▸ **TASK TO CARRY OUT**:
Exact copies of all the lines below are required.

▸ **RECORD EXCERPTS**:
==============================
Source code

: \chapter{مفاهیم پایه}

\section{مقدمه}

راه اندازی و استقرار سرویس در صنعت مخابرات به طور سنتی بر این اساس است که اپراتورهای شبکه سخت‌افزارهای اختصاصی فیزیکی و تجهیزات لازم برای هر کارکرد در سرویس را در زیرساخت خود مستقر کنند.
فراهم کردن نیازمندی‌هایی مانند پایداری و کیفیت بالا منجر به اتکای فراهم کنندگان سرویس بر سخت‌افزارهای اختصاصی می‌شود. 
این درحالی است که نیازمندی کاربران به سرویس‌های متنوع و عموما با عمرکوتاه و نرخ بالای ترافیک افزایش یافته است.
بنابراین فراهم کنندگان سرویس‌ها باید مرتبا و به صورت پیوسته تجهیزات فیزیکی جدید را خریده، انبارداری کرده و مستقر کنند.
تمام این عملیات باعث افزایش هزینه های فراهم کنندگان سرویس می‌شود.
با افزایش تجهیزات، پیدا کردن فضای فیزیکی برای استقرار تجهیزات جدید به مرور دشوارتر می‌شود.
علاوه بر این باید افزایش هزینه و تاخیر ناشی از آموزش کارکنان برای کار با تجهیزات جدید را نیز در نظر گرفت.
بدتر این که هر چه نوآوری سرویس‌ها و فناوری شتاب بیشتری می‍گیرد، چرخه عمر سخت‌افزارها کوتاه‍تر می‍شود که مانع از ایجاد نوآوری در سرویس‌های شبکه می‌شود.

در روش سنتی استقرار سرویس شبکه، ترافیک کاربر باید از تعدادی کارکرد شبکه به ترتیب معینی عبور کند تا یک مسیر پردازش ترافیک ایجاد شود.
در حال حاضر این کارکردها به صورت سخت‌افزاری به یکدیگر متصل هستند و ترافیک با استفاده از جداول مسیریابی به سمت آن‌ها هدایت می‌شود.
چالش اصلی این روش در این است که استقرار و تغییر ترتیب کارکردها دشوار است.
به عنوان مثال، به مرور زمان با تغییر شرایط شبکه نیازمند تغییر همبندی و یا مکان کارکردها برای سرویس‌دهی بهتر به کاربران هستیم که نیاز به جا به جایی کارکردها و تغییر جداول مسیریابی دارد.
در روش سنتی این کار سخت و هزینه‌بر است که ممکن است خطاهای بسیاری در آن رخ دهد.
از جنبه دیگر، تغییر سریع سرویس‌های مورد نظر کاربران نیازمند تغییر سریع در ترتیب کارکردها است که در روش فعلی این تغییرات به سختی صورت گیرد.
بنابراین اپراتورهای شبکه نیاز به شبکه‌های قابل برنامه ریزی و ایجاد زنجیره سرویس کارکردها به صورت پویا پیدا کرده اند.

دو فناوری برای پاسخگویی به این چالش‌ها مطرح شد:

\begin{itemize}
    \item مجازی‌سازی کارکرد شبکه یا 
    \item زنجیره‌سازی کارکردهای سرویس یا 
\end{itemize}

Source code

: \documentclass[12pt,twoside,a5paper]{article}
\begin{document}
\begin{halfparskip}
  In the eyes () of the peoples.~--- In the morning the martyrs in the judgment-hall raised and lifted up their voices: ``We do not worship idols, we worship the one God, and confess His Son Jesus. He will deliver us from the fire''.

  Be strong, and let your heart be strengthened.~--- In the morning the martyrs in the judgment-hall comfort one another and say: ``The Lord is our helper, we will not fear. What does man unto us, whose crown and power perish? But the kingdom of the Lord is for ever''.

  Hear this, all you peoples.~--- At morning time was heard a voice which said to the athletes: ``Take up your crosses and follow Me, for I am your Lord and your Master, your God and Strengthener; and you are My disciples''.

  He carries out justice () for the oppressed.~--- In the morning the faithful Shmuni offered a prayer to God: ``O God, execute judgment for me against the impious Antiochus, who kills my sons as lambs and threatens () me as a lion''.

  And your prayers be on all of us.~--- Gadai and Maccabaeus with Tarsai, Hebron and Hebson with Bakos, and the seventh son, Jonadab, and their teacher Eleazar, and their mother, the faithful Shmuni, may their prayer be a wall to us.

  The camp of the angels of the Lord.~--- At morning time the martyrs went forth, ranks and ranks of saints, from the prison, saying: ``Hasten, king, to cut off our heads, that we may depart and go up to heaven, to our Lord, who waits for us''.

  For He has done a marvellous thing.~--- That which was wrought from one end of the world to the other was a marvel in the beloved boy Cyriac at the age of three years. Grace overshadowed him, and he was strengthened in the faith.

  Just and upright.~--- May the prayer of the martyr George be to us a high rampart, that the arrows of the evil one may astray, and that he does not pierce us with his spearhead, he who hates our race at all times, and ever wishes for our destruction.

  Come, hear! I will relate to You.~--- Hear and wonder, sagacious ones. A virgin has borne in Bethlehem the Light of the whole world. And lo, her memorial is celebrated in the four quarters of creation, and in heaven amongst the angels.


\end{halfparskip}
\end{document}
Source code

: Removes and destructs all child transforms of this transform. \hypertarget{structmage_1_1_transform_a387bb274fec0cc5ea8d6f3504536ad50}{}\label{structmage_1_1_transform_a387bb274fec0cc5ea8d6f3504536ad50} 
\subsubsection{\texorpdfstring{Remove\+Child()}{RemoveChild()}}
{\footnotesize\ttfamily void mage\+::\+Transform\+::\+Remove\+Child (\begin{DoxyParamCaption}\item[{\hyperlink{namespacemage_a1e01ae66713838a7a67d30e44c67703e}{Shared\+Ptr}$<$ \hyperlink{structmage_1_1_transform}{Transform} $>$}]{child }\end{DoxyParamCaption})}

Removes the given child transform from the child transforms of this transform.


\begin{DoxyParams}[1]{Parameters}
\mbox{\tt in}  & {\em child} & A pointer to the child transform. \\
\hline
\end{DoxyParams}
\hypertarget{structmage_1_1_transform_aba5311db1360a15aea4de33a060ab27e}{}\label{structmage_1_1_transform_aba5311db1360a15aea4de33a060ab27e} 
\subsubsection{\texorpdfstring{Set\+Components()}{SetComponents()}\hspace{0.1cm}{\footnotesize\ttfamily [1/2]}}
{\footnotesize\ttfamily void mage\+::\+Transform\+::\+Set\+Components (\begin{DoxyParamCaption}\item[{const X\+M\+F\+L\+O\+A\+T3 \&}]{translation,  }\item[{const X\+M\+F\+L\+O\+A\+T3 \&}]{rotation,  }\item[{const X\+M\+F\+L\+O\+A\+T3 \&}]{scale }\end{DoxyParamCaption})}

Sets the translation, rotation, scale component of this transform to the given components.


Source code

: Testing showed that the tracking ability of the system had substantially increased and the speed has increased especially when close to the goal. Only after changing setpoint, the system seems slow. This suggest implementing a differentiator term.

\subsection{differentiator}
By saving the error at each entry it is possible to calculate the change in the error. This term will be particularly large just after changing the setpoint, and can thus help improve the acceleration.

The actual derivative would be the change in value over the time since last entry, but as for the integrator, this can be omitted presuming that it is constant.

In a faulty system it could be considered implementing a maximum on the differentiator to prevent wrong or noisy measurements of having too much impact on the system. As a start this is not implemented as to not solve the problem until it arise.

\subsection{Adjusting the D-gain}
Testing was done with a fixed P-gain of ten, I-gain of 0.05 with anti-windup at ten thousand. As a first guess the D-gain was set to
==============================
▸ **OUTPUT FOR THIS EXERCISE**:
Source code

: \chapter{مفاهیم پایه}

\section{مقدمه}

راه اندازی و استقرار سرویس در صنعت مخابرات به طور سنتی بر این اساس است که اپراتورهای شبکه سخت‌افزارهای اختصاصی فیزیکی و تجهیزات لازم برای هر کارکرد در سرویس را در زیرساخت خود مستقر کنند.
فراهم کردن نیازمندی‌هایی مانند پایداری و کیفیت بالا منجر به اتکای فراهم کنندگان سرویس بر سخت‌افزارهای اختصاصی می‌شود. 
این درحالی است که نیازمندی کاربران به سرویس‌های متنوع و عموما با عمرکوتاه و نرخ بالای ترافیک افزایش یافته است.
بنابراین فراهم کنندگان سرویس‌ها باید مرتبا و به صورت پیوسته تجهیزات فیزیکی جدید را خریده، انبارداری کرده و مستقر کنند.
تمام این عملیات باعث افزایش هزینه های فراهم کنندگان سرویس می‌شود.
با افزایش تجهیزات، پیدا کردن فضای فیزیکی برای استقرار تجهیزات جدید به مرور دشوارتر می‌شود.
علاوه بر این باید افزایش هزینه و تاخیر ناشی از آموزش کارکنان برای کار با تجهیزات جدید را نیز در نظر گرفت.
بدتر این که هر چه نوآوری سرویس‌ها و فناوری شتاب بیشتری می‍گیرد، چرخه عمر سخت‌افزارها کوتاه‍تر می‍شود که مانع از ایجاد نوآوری در سرویس‌های شبکه می‌شود.

در روش سنتی استقرار سرویس شبکه، ترافیک کاربر باید از تعدادی کارکرد شبکه به ترتیب معینی عبور کند تا یک مسیر پردازش ترافیک ایجاد شود.
در حال حاضر این کارکردها به صورت سخت‌افزاری به یکدیگر متصل هستند و ترافیک با استفاده از جداول مسیریابی به سمت آن‌ها هدایت می‌شود.
چالش اصلی این روش در این است که استقرار و تغییر ترتیب کارکردها دشوار است.
به عنوان مثال، به مرور زمان با تغییر شرایط شبکه نیازمند تغییر همبندی و یا مکان کارکردها برای سرویس‌دهی بهتر به کاربران هستیم که نیاز به جا به جایی کارکردها و تغییر جداول مسیریابی دارد.
در روش سنتی این کار سخت و هزینه‌بر است که ممکن است خطاهای بسیاری در آن رخ دهد.
از جنبه دیگر، تغییر سریع سرویس‌های مورد نظر کاربران نیازمند تغییر سریع در ترتیب کارکردها است که در روش فعلی این تغییرات به سختی صورت گیرد.
بنابراین اپراتورهای شبکه نیاز به شبکه‌های قابل برنامه ریزی و ایجاد زنجیره سرویس کارکردها به صورت پویا پیدا کرده اند.

دو فناوری برای پاسخگویی به این چالش‌ها مطرح شد:

\begin{itemize}
    \item مجازی‌سازی کارکرد شبکه یا 
    \item زنجیره‌سازی کارکردهای سرویس یا 
\end{itemize}

Source code

: \documentclass[12pt,twoside,a5paper]{article}
\begin{document}
\begin{halfparskip}
  In the eyes () of the peoples.~--- In the morning the martyrs in the judgment-hall raised and lifted up their voices: ``We do not worship idols, we worship the one God, and confess His Son Jesus. He will deliver us from the fire''.

  Be strong, and let your heart be strengthened.~--- In the morning the martyrs in the judgment-hall comfort one another and say: ``The Lord is our helper, we will not fear. What does man unto us, whose crown and power perish? But the kingdom of the Lord is for ever''.

  Hear this, all you peoples.~--- At morning time was heard a voice which said to the athletes: ``Take up your crosses and follow Me, for I am your Lord and your Master, your God and Strengthener; and you are My disciples''.

  He carries out justice () for the oppressed.~--- In the morning the faithful Shmuni offered a prayer to God: ``O God, execute judgment for me against the impious Antiochus, who kills my sons as lambs and threatens () me as a lion''.

  And your prayers be on all of us.~--- Gadai and Maccabaeus with Tarsai, Hebron and Hebson with Bakos, and the seventh son, Jonadab, and their teacher Eleazar, and their mother, the faithful Shmuni, may their prayer be a wall to us.

  The camp of the angels of the Lord.~--- At morning time the martyrs went forth, ranks and ranks of saints, from the prison, saying: ``Hasten, king, to cut off our heads, that we may depart and go up to heaven, to our Lord, who waits for us''.

  For He has done a marvellous thing.~--- That which was wrought from one end of the world to the other was a marvel in the beloved boy Cyriac at the age of three years. Grace overshadowed him, and he was strengthened in the faith.

  Just and upright.~--- May the prayer of the martyr George be to us a high rampart, that the arrows of the evil one may astray, and that he does not pierce us with his spearhead, he who hates our race at all times, and ever wishes for our destruction.

  Come, hear! I will relate to You.~--- Hear and wonder, sagacious ones. A virgin has borne in Bethlehem the Light of the whole world. And lo, her memorial is celebrated in the four quarters of creation, and in heaven amongst the angels.


\end{halfparskip}
\end{document}
Source code

: Removes and destructs all child transforms of this transform. \hypertarget{structmage_1_1_transform_a387bb274fec0cc5ea8d6f3504536ad50}{}\label{structmage_1_1_transform_a387bb274fec0cc5ea8d6f3504536ad50} 
\subsubsection{\texorpdfstring{Remove\+Child()}{RemoveChild()}}
{\footnotesize\ttfamily void mage\+::\+Transform\+::\+Remove\+Child (\begin{DoxyParamCaption}\item[{\hyperlink{namespacemage_a1e01ae66713838a7a67d30e44c67703e}{Shared\+Ptr}$<$ \hyperlink{structmage_1_1_transform}{Transform} $>$}]{child }\end{DoxyParamCaption})}

Removes the given child transform from the child transforms of this transform.


\begin{DoxyParams}[1]{Parameters}
\mbox{\tt in}  & {\em child} & A pointer to the child transform. \\
\hline
\end{DoxyParams}
\hypertarget{structmage_1_1_transform_aba5311db1360a15aea4de33a060ab27e}{}\label{structmage_1_1_transform_aba5311db1360a15aea4de33a060ab27e} 
\subsubsection{\texorpdfstring{Set\+Components()}{SetComponents()}\hspace{0.1cm}{\footnotesize\ttfamily [1/2]}}
{\footnotesize\ttfamily void mage\+::\+Transform\+::\+Set\+Components (\begin{DoxyParamCaption}\item[{const X\+M\+F\+L\+O\+A\+T3 \&}]{translation,  }\item[{const X\+M\+F\+L\+O\+A\+T3 \&}]{rotation,  }\item[{const X\+M\+F\+L\+O\+A\+T3 \&}]{scale }\end{DoxyParamCaption})}

Sets the translation, rotation, scale component of this transform to the given components.


Source code

: Testing showed that the tracking ability of the system had substantially increased and the speed has increased especially when close to the goal. Only after changing setpoint, the system seems slow. This suggest implementing a differentiator term.

\subsection{differentiator}
By saving the error at each entry it is possible to calculate the change in the error. This term will be particularly large just after changing the setpoint, and can thus help improve the acceleration.

The actual derivative would be the change in value over the time since last entry, but as for the integrator, this can be omitted presuming that it is constant.

In a faulty system it could be considered implementing a maximum on the differentiator to prevent wrong or noisy measurements of having too much impact on the system. As a start this is not implemented as to not solve the problem until it arise.

\subsection{Adjusting the D-gain}
Testing was done with a fixed P-gain of ten, I-gain of 0.05 with anti-windup at ten thousand. As a first guess the D-gain was set to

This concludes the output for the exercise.